Start of RECORDS PROVIDED

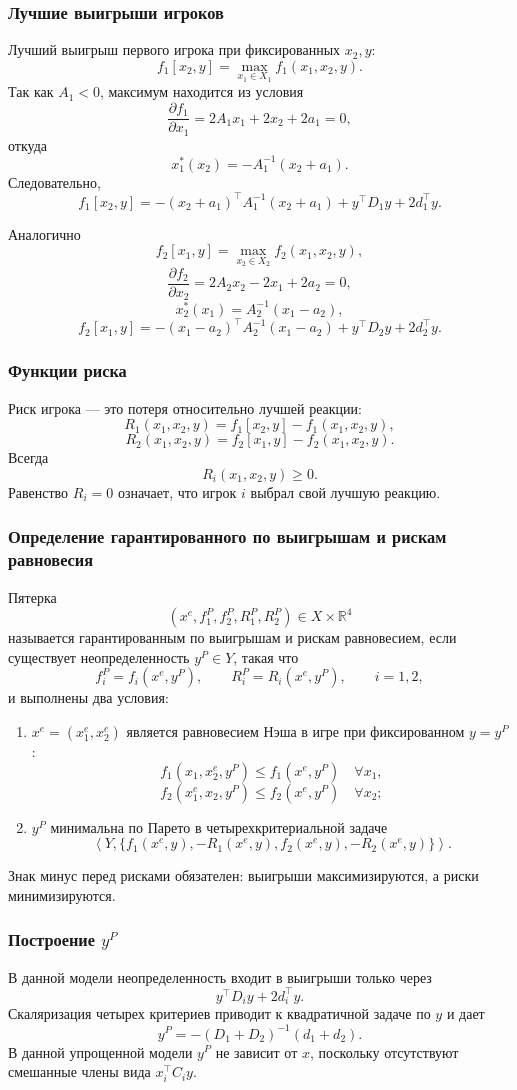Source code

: \documentclass[12pt,a4paper]{article}
\newcommand{\R}{\mathbb{R}}
\begin{document}
\subsubsection{Лучшие выигрыши игроков}
Лучший выигрыш первого игрока при фиксированных $x_2,y$:
\[
f_1[x_2,y]=\max_{x_1\in X_1}f_1(x_1,x_2,y).
\]
Так как $A_1<0$, максимум находится из условия
\[
\frac{\partial f_1}{\partial x_1}=2A_1x_1+2x_2+2a_1=0,
\]
откуда
\[
x_1^*(x_2)=-A_1^{-1}(x_2+a_1).
\]
Следовательно,
\[
f_1[x_2,y]=-(x_2+a_1)^\top A_1^{-1}(x_2+a_1)+y^\top D_1y+2d_1^\top y.
\]

Аналогично
\[
f_2[x_1,y]=\max_{x_2\in X_2}f_2(x_1,x_2,y),
\]
\[
\frac{\partial f_2}{\partial x_2}=2A_2x_2-2x_1+2a_2=0,
\]
\[
x_2^*(x_1)=A_2^{-1}(x_1-a_2),
\]
\[
f_2[x_1,y]=-(x_1-a_2)^\top A_2^{-1}(x_1-a_2)+y^\top D_2y+2d_2^\top y.
\]

\subsubsection{Функции риска}
Риск игрока --- это потеря относительно лучшей реакции:
\[
R_1(x_1,x_2,y)=f_1[x_2,y]-f_1(x_1,x_2,y),
\]
\[
R_2(x_1,x_2,y)=f_2[x_1,y]-f_2(x_1,x_2,y).
\]
Всегда
\[
R_i(x_1,x_2,y)\ge 0.
\]
Равенство $R_i=0$ означает, что игрок $i$ выбрал свой лучшую реакцию.

\subsubsection{Определение гарантированного по выигрышам и рискам равновесия}
Пятерка
\[
(x^e,f_1^P,f_2^P,R_1^P,R_2^P)\in X\times\R^4
\]
называется гарантированным по выигрышам и рискам равновесием, если существует неопределенность $y^P\in Y$, такая что
\[
f_i^P=f_i(x^e,y^P),
\qquad R_i^P=R_i(x^e,y^P),
\qquad i=1,2,
\]
и выполнены два условия:
\begin{enumerate}
  \item $x^e=(x_1^e,x_2^e)$ является равновесием Нэша в игре при фиксированном $y=y^P$:
  \[
  f_1(x_1,x_2^e,y^P)\le f_1(x^e,y^P)\quad \forall x_1,
  \]
  \[
  f_2(x_1^e,x_2,y^P)\le f_2(x^e,y^P)\quad \forall x_2;
  \]
  \item $y^P$ минимальна по Парето в четырехкритериальной задаче
  \[
  \left\langle Y,\{f_1(x^e,y),-R_1(x^e,y),f_2(x^e,y),-R_2(x^e,y)\}\right\rangle.
  \]
\end{enumerate}

Знак минус перед рисками обязателен: выигрыши максимизируются, а риски минимизируются.

\subsubsection{Построение $y^P$}
В данной модели неопределенность входит в выигрыши только через
\[
y^\top D_i y+2d_i^\top y.
\]
Скаляризация четырех критериев приводит к квадратичной задаче по $y$ и дает
\[
y^P=-(D_1+D_2)^{-1}(d_1+d_2).
\]
В данной упрощенной модели $y^P$ не зависит от $x$, поскольку отсутствуют смешанные члены вида $x_i^\top C_i y$.
\end{document}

End of RECORDS PROVIDED

Find the lines in the data that include "subsubsection", then copy each of them.

\subsubsection{Лучшие выигрыши игроков}
\subsubsection{Функции риска}
\subsubsection{Определение гарантированного по выигрышам и рискам равновесия}
\subsubsection{Построение $y^P$}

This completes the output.